GOAL OF THE EXERCISE: Show each line of the records in which the word "поиска" occurs.
::: AVAILABLE DATA
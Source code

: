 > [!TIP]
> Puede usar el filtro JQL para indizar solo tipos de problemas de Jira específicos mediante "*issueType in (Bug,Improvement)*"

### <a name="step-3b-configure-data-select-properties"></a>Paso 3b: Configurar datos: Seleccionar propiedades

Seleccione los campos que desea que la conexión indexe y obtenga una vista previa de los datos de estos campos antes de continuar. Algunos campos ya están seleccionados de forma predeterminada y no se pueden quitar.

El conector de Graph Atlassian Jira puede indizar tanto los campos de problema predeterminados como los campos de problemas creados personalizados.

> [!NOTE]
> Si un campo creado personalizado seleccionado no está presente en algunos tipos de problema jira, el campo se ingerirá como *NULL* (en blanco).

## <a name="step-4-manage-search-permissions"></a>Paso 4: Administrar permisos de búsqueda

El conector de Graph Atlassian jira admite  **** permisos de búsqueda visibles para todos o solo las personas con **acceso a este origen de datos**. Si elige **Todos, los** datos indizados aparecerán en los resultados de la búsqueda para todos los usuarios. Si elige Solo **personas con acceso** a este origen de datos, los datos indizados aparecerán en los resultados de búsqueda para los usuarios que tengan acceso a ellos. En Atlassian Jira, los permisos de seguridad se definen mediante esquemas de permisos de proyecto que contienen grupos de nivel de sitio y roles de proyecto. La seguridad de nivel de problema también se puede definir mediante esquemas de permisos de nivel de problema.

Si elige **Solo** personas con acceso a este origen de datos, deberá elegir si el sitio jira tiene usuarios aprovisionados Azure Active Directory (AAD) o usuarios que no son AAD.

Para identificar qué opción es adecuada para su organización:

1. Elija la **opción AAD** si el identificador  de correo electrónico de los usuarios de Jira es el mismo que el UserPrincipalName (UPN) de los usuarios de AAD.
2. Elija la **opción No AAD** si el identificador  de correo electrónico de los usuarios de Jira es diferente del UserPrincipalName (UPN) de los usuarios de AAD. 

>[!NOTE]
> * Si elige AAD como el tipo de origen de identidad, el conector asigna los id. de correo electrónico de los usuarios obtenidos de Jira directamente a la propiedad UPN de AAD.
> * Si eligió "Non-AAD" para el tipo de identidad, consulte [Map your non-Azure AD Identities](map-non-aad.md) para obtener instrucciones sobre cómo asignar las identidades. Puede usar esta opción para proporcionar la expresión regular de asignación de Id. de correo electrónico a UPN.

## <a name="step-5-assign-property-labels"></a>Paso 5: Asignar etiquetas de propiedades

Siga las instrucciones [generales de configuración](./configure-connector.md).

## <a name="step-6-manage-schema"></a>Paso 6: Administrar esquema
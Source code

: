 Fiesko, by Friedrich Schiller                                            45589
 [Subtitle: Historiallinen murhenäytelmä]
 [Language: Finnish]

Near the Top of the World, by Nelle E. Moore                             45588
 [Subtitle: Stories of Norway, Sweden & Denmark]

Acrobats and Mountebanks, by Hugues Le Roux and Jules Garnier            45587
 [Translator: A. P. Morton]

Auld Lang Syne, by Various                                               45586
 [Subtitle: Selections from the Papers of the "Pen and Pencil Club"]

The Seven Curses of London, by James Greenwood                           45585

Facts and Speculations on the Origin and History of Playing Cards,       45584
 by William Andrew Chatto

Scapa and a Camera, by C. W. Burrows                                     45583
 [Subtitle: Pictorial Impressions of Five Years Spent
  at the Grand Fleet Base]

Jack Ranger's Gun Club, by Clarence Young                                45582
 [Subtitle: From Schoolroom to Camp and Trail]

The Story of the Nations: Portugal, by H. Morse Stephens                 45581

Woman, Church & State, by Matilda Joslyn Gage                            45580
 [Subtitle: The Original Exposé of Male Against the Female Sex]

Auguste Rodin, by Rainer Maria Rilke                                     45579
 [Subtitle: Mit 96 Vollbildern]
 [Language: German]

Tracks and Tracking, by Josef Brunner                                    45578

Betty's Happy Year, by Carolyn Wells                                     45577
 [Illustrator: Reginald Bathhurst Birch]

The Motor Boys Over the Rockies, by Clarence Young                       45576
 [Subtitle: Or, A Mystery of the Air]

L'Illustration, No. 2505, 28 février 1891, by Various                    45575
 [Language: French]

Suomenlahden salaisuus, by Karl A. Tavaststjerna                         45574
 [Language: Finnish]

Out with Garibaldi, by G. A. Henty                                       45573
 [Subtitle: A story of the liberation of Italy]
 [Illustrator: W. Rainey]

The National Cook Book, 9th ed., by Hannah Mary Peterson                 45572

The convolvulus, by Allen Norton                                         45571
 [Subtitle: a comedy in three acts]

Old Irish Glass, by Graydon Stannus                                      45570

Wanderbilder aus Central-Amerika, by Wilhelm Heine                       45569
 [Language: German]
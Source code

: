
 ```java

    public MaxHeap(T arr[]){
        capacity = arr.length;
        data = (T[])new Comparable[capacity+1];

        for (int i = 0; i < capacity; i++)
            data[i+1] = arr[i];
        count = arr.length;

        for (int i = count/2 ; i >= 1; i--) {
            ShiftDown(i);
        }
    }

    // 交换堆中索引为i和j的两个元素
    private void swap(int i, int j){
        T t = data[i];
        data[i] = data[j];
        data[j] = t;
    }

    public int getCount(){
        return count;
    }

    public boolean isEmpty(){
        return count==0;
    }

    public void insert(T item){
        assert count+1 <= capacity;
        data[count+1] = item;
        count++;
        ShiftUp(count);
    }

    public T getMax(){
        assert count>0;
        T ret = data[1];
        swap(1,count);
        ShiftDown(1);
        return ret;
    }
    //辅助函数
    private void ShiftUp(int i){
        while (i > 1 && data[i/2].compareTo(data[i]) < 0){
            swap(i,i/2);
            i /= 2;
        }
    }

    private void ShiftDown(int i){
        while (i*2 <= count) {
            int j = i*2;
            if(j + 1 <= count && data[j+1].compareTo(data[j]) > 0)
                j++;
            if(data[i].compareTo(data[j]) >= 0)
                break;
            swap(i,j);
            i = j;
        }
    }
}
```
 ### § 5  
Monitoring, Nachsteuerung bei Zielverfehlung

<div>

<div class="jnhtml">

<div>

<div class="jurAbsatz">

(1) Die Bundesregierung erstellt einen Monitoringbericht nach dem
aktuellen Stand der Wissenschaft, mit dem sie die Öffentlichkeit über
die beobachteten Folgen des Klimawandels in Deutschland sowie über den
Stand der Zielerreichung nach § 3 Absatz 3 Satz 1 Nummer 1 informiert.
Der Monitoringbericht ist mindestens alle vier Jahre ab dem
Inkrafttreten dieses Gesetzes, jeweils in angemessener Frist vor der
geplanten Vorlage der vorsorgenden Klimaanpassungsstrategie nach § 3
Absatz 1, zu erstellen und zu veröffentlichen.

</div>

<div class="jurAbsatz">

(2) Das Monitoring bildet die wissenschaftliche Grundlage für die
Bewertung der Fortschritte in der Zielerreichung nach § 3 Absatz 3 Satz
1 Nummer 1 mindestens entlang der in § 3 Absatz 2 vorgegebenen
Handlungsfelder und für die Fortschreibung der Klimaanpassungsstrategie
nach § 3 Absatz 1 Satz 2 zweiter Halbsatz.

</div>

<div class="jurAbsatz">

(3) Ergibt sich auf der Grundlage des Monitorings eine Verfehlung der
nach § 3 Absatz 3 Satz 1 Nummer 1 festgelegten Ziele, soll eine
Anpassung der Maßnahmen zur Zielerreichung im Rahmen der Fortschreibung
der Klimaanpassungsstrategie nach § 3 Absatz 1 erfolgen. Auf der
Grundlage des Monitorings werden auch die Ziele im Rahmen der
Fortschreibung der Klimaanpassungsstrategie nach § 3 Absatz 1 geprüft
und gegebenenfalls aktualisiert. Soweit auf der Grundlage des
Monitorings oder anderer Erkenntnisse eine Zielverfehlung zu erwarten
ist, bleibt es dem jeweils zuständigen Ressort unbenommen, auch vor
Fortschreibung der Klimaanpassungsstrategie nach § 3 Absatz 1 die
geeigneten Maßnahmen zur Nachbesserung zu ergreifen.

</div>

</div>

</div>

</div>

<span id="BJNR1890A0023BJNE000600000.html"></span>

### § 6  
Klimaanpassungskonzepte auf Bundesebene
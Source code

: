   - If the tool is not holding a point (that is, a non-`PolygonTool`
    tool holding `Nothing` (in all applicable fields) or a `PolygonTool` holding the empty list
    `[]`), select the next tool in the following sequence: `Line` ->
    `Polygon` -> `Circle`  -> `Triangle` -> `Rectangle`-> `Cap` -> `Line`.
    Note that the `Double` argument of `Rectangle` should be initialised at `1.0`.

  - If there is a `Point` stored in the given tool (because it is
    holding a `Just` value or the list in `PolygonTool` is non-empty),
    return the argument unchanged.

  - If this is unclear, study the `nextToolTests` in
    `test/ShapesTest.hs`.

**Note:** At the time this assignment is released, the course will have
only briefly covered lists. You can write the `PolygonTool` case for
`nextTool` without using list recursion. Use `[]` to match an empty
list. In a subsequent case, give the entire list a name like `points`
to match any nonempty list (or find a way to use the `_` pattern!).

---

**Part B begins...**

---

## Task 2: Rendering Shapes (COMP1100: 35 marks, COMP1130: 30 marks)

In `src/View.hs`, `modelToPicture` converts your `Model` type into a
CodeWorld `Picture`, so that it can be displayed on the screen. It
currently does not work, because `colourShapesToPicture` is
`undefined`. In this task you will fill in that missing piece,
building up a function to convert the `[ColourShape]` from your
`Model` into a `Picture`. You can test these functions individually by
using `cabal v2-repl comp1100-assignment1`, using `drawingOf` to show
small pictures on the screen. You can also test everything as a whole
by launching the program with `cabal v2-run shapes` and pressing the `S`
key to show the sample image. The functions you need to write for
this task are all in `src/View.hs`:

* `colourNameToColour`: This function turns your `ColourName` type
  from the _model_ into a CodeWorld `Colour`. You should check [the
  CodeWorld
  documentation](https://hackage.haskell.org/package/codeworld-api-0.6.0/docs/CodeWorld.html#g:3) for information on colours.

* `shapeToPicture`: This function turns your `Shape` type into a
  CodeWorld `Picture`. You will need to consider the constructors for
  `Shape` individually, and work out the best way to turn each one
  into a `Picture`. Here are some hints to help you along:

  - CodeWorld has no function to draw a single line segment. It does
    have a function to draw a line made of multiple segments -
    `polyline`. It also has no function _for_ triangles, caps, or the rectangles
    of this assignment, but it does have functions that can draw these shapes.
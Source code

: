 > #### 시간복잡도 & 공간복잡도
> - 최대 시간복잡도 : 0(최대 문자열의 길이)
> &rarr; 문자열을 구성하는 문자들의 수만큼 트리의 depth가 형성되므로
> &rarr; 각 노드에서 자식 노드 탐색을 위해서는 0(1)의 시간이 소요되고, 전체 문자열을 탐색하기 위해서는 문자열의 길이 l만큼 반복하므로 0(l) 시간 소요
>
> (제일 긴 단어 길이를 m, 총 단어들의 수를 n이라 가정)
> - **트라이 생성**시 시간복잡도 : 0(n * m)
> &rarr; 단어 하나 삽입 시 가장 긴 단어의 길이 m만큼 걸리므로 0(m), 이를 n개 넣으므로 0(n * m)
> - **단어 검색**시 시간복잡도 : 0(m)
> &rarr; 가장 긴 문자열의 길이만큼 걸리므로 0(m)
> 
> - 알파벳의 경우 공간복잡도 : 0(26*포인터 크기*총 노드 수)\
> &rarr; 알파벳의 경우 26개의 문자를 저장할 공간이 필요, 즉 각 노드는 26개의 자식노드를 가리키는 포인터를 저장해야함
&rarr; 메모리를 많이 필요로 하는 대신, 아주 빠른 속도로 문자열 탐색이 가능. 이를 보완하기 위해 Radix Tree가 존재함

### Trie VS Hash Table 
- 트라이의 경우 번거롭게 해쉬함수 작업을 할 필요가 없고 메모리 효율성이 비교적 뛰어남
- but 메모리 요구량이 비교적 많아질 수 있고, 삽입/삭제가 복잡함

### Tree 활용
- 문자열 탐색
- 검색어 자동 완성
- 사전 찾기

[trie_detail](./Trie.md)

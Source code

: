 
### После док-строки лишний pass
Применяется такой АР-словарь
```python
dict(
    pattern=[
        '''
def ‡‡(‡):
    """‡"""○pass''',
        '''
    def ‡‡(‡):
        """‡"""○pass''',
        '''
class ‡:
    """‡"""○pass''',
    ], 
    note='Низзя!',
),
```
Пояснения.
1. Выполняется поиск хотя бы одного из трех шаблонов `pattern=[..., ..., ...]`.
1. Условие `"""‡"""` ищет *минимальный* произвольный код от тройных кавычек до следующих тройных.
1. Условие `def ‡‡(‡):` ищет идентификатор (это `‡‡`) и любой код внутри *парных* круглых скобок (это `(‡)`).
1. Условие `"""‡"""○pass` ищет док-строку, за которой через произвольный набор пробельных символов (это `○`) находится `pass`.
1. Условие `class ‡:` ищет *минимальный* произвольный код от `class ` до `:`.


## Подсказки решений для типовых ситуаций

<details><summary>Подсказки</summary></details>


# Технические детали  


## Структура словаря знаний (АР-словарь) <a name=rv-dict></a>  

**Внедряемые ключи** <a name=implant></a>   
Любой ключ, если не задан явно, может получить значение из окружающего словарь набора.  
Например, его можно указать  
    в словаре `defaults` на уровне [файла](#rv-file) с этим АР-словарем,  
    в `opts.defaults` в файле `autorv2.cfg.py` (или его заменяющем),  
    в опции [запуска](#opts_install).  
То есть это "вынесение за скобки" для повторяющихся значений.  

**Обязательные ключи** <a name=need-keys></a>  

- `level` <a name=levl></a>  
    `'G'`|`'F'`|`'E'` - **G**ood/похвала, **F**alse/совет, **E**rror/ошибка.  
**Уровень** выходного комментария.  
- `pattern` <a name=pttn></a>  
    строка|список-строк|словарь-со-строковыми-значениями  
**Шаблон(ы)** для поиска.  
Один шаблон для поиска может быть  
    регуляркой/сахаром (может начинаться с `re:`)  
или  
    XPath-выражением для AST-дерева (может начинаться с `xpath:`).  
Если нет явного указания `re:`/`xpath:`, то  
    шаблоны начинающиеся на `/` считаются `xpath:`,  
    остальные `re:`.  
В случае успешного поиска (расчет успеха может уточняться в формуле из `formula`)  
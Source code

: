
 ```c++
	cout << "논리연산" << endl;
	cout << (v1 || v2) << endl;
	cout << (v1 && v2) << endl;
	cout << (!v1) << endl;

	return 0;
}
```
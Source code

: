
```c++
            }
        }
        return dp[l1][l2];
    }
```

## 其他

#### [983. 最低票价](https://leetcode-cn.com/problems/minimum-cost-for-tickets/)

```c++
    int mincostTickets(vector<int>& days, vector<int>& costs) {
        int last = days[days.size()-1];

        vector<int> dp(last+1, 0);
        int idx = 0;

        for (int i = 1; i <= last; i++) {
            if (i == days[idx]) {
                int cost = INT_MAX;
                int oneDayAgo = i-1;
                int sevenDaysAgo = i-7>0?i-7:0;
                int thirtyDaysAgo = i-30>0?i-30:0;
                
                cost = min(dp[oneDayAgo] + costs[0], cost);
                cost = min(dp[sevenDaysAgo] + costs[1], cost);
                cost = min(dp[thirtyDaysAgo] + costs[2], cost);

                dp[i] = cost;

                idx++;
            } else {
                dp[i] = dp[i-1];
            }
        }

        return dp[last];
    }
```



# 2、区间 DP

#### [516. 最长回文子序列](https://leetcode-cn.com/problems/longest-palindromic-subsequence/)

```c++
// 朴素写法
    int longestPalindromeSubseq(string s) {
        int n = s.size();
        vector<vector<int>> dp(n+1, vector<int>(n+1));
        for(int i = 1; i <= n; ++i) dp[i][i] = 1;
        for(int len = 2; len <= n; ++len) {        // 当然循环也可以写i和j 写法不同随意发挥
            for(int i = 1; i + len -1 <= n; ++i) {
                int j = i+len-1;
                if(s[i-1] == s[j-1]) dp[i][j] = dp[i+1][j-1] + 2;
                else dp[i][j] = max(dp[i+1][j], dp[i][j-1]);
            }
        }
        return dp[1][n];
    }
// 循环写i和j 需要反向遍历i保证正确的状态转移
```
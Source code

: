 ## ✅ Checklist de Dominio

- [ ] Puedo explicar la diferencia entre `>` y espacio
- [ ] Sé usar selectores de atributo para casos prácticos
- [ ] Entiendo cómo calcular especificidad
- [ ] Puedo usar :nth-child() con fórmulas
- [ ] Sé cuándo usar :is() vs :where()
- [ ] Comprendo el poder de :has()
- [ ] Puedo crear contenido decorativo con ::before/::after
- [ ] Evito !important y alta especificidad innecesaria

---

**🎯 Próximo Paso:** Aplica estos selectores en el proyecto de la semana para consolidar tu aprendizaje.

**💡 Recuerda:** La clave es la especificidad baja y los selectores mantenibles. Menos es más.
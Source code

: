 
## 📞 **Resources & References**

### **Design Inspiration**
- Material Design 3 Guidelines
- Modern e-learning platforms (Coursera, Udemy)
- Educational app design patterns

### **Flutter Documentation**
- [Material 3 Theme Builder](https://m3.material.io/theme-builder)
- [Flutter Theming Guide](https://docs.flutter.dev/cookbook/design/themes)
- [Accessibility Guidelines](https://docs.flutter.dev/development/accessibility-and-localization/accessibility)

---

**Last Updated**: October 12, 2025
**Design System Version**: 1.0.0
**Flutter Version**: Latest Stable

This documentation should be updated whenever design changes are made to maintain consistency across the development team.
::::::
ANSWER FOR THE TASK:
**Шаблон(ы)** для поиска.  
Один шаблон для поиска может быть  
В случае успешного поиска (расчет успеха может уточняться в формуле из `formula`)  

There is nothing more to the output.